| Prompt |
What you return must match the listing below exactly, minus any pictures.
--- Data extracts Enclosed Below ---
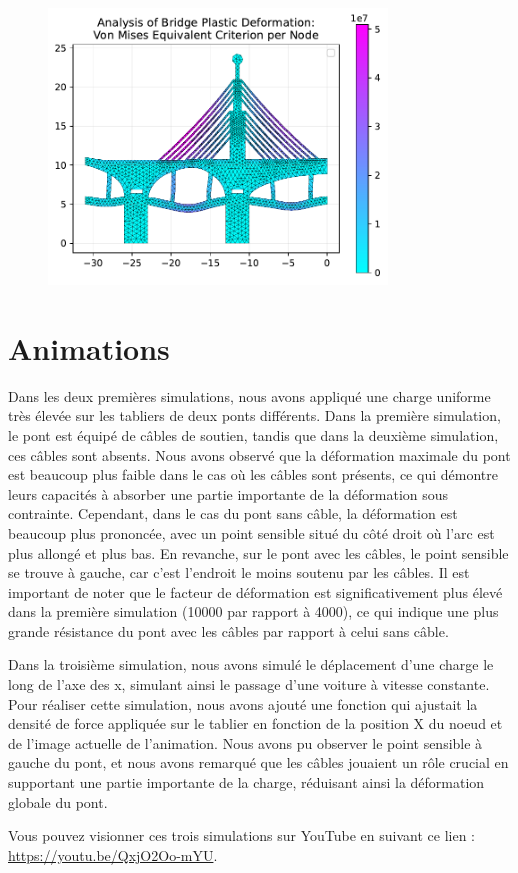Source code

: \documentclass[conference]{IEEEtran}
\begin{document}
\begin{figure}[!htb]
    \centering
    \includegraphics[width=9cm]{Figures/maxConstrainBridge.pdf}
    \label{fig:maxConstrainsBridge}
\end{figure}

\section{Animations}

Dans les deux premières simulations, nous avons appliqué une charge uniforme très élevée sur les tabliers de deux ponts différents. Dans la première simulation, le pont est équipé de câbles de soutien, tandis que dans la deuxième simulation, ces câbles sont absents. Nous avons observé que la déformation maximale du pont est beaucoup plus faible dans le cas où les câbles sont présents, ce qui démontre leurs capacités à absorber une partie importante de la déformation sous contrainte. Cependant, dans le cas du pont sans câble, la déformation est beaucoup plus prononcée, avec un point sensible situé du côté droit où l'arc est plus allongé et plus bas. En revanche, sur le pont avec les câbles, le point sensible se trouve à gauche, car c'est l'endroit le moins soutenu par les câbles. Il est important de noter que le facteur de déformation est significativement plus élevé dans la première simulation (10000 par rapport à 4000), ce qui indique une plus grande résistance du pont avec les câbles par rapport à celui sans câble.

Dans la troisième simulation, nous avons simulé le déplacement d'une charge le long de l'axe des x, simulant ainsi le passage d'une voiture à vitesse constante. Pour réaliser cette simulation, nous avons ajouté une fonction qui ajustait la densité de force appliquée sur le tablier en fonction de la position X du noeud et de l'image actuelle de l'animation. Nous avons pu observer le point sensible à gauche du pont, et nous avons remarqué que les câbles jouaient un rôle crucial en supportant une partie importante de la charge, réduisant ainsi la déformation globale du pont.

Vous pouvez visionner ces trois simulations sur YouTube en suivant ce lien : \href{https://youtu.be/QxjO2Oo-mYU}{https://youtu.be/QxjO2Oo-mYU}.
\end{document}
--- End of Enclosed Data extracts ---
| Task response |
Source code

: \documentclass[conference]{IEEEtran}
\begin{document}
\begin{figure}[!htb]
    \centering
    \includegraphics[width=9cm]{Figures/maxConstrainBridge.pdf}
    \label{fig:maxConstrainsBridge}
\end{figure}

\section{Animations}

Dans les deux premières simulations, nous avons appliqué une charge uniforme très élevée sur les tabliers de deux ponts différents. Dans la première simulation, le pont est équipé de câbles de soutien, tandis que dans la deuxième simulation, ces câbles sont absents. Nous avons observé que la déformation maximale du pont est beaucoup plus faible dans le cas où les câbles sont présents, ce qui démontre leurs capacités à absorber une partie importante de la déformation sous contrainte. Cependant, dans le cas du pont sans câble, la déformation est beaucoup plus prononcée, avec un point sensible situé du côté droit où l'arc est plus allongé et plus bas. En revanche, sur le pont avec les câbles, le point sensible se trouve à gauche, car c'est l'endroit le moins soutenu par les câbles. Il est important de noter que le facteur de déformation est significativement plus élevé dans la première simulation (10000 par rapport à 4000), ce qui indique une plus grande résistance du pont avec les câbles par rapport à celui sans câble.

Dans la troisième simulation, nous avons simulé le déplacement d'une charge le long de l'axe des x, simulant ainsi le passage d'une voiture à vitesse constante. Pour réaliser cette simulation, nous avons ajouté une fonction qui ajustait la densité de force appliquée sur le tablier en fonction de la position X du noeud et de l'image actuelle de l'animation. Nous avons pu observer le point sensible à gauche du pont, et nous avons remarqué que les câbles jouaient un rôle crucial en supportant une partie importante de la charge, réduisant ainsi la déformation globale du pont.

Vous pouvez visionner ces trois simulations sur YouTube en suivant ce lien : \href{https://youtu.be/QxjO2Oo-mYU}{https://youtu.be/QxjO2Oo-mYU}.
\end{document}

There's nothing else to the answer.